■ **Work instruction**:
Return the listing exactly, please; no pictures.

[Material to process]

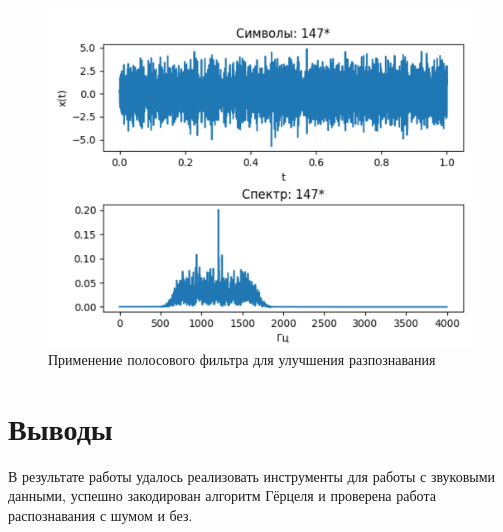 \begin{figure}[ht] 
	\center
	\includegraphics [scale=0.7] {my_folder/images/noize}
	\caption{Применение полосового фильтра для улучшения разпознавания} 
	\label{fig:noize}
	\end{figure}

\section{Выводы} \label{ch2:conclusion}

В результате работы удалось реализовать инструменты для работы с звуковыми данными, успешно закодирован алгоритм Гёрцеля и проверена работа распознавания с шумом и без.


%
\newpage %
\newpage\leavevmode\thispagestyle{empty}\newpage %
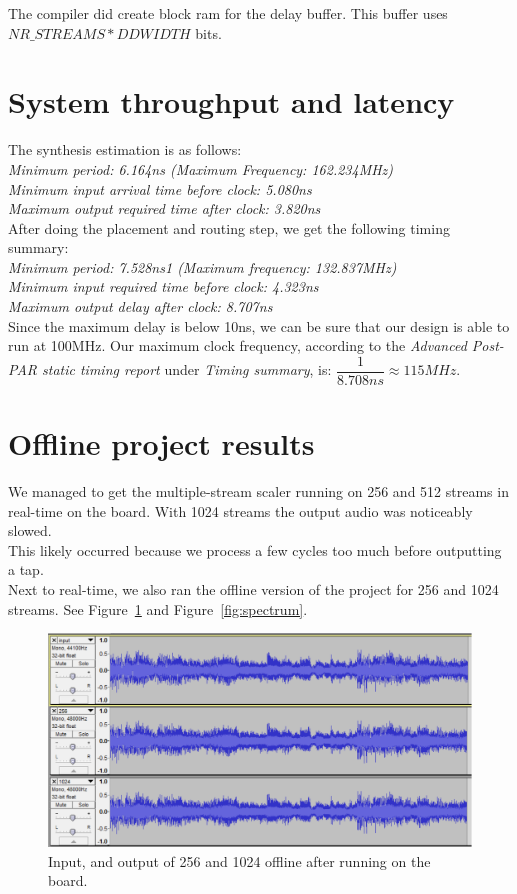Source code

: \documentclass[a4paper,twoside,11pt, fleqn]{article}
\begin{document}
The compiler did create block ram for the delay buffer. This buffer uses $NR\_STREAMS * DDWIDTH$ bits.

\newpage
\section{System throughput and latency}
The synthesis estimation is as follows:\\

\textit{Minimum period: 6.164ns (Maximum Frequency: 162.234MHz)\\
Minimum input arrival time before clock: 5.080ns\\
Maximum output required time after clock: 3.820ns}\\

After doing the placement and routing step, we get the following timing summary:\\

\textit{Minimum period:   7.528ns{1}   (Maximum frequency: 132.837MHz)\\
Minimum input required time before clock:   4.323ns\\
Maximum output delay after clock:   8.707ns}\\

Since the maximum delay is below 10ns, we can be sure that our design is able to run at 100MHz. Our maximum clock frequency, according to the \textit{Advanced Post-PAR static timing report} under \textit{Timing summary}, is: $\dfrac{1}{8.708ns} \approx 115MHz$. 
   
\newpage
\section{Offline project results}
We managed to get the multiple-stream scaler running on 256 and 512 streams in real-time on the board. With 1024 streams the output audio was noticeably slowed. \\ This likely occurred because we process a few cycles too much before outputting a tap. \\

Next to real-time, we also ran the offline version of the project for 256 and 1024 streams. See Figure~\ref{fig:output} and Figure~\ref{fig:spectrum}.
\begin{figure}[h]
	\centering
	\includegraphics[scale = 0.6]{Images/output_offline.png}
    \caption{Input, and output of 256 and 1024 offline after running on the board.}
    \label{fig:output}
\end{figure}
\end{document}
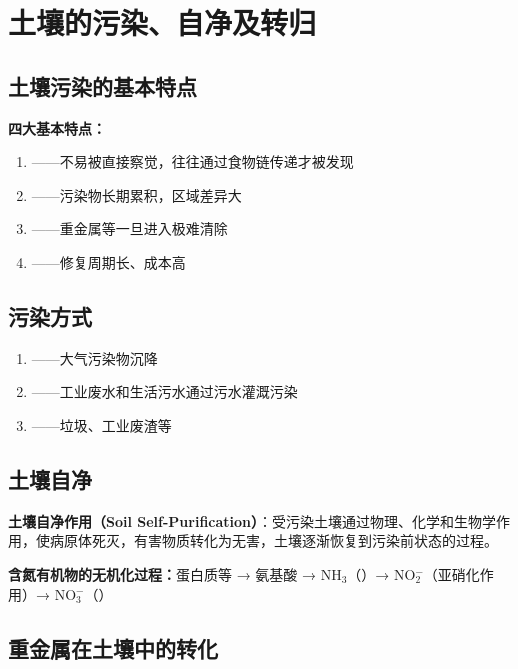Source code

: \documentclass[10pt,a4paper,oneside]{ctexbook}
\begin{document}
\section{土壤的污染、自净及转归}

\subsection{土壤污染的基本特点}

\begin{keybox}
\textbf{四大基本特点：}
\begin{enumerate}[leftmargin=*]
    \item {}——不易被直接察觉，往往通过食物链传递才被发现
    \item {}——污染物长期累积，区域差异大
    \item {}——重金属等一旦进入极难清除
    \item {}——修复周期长、成本高
\end{enumerate}
\end{keybox}

\subsection{污染方式}

\begin{enumerate}[leftmargin=*]
    \item {}——大气污染物沉降
    \item {}——工业废水和生活污水通过污水灌溉污染
    \item {}——垃圾、工业废渣等
\end{enumerate}

\subsection{土壤自净}

\begin{defbox}
\textbf{土壤自净作用（Soil Self-Purification）}：受污染土壤通过物理、化学和生物学作用，使病原体死灭，有害物质转化为无害，土壤逐渐恢复到污染前状态的过程。
\end{defbox}

\textbf{含氮有机物的无机化过程：}蛋白质等 → 氨基酸 → NH$_3$（）→ NO$_2^-$（亚硝化作用）→ NO$_3^-$（）

\subsection{重金属在土壤中的转化}
\end{document}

[/Material to process]

■ **Response area**:
 \begin{figure}[ht] 
	\center
	\includegraphics [scale=0.7] {my_folder/images/noize}
	\caption{Применение полосового фильтра для улучшения разпознавания} 
	\label{fig:noize}
	\end{figure}

\section{Выводы} \label{ch2:conclusion}

В результате работы удалось реализовать инструменты для работы с звуковыми данными, успешно закодирован алгоритм Гёрцеля и проверена работа распознавания с шумом и без.


%
\newpage %
\newpage\leavevmode\thispagestyle{empty}\newpage %
Source code

: \documentclass[a4paper,twoside,11pt, fleqn]{article}
\begin{document}
The compiler did create block ram for the delay buffer. This buffer uses $NR\_STREAMS * DDWIDTH$ bits.

\newpage
\section{System throughput and latency}
The synthesis estimation is as follows:\\

\textit{Minimum period: 6.164ns (Maximum Frequency: 162.234MHz)\\
Minimum input arrival time before clock: 5.080ns\\
Maximum output required time after clock: 3.820ns}\\

After doing the placement and routing step, we get the following timing summary:\\

\textit{Minimum period:   7.528ns{1}   (Maximum frequency: 132.837MHz)\\
Minimum input required time before clock:   4.323ns\\
Maximum output delay after clock:   8.707ns}\\

Since the maximum delay is below 10ns, we can be sure that our design is able to run at 100MHz. Our maximum clock frequency, according to the \textit{Advanced Post-PAR static timing report} under \textit{Timing summary}, is: $\dfrac{1}{8.708ns} \approx 115MHz$. 
   
\newpage
\section{Offline project results}
We managed to get the multiple-stream scaler running on 256 and 512 streams in real-time on the board. With 1024 streams the output audio was noticeably slowed. \\ This likely occurred because we process a few cycles too much before outputting a tap. \\

Next to real-time, we also ran the offline version of the project for 256 and 1024 streams. See Figure~\ref{fig:output} and Figure~\ref{fig:spectrum}.
\begin{figure}[h]
	\centering
	\includegraphics[scale = 0.6]{Images/output_offline.png}
    \caption{Input, and output of 256 and 1024 offline after running on the board.}
    \label{fig:output}
\end{figure}
\end{document}
Source code

: \documentclass[10pt,a4paper,oneside]{ctexbook}
\begin{document}
\section{土壤的污染、自净及转归}

\subsection{土壤污染的基本特点}

\begin{keybox}
\textbf{四大基本特点：}
\begin{enumerate}[leftmargin=*]
    \item {}——不易被直接察觉，往往通过食物链传递才被发现
    \item {}——污染物长期累积，区域差异大
    \item {}——重金属等一旦进入极难清除
    \item {}——修复周期长、成本高
\end{enumerate}
\end{keybox}

\subsection{污染方式}

\begin{enumerate}[leftmargin=*]
    \item {}——大气污染物沉降
    \item {}——工业废水和生活污水通过污水灌溉污染
    \item {}——垃圾、工业废渣等
\end{enumerate}

\subsection{土壤自净}

\begin{defbox}
\textbf{土壤自净作用（Soil Self-Purification）}：受污染土壤通过物理、化学和生物学作用，使病原体死灭，有害物质转化为无害，土壤逐渐恢复到污染前状态的过程。
\end{defbox}

\textbf{含氮有机物的无机化过程：}蛋白质等 → 氨基酸 → NH$_3$（）→ NO$_2^-$（亚硝化作用）→ NO$_3^-$（）

\subsection{重金属在土壤中的转化}
\end{document}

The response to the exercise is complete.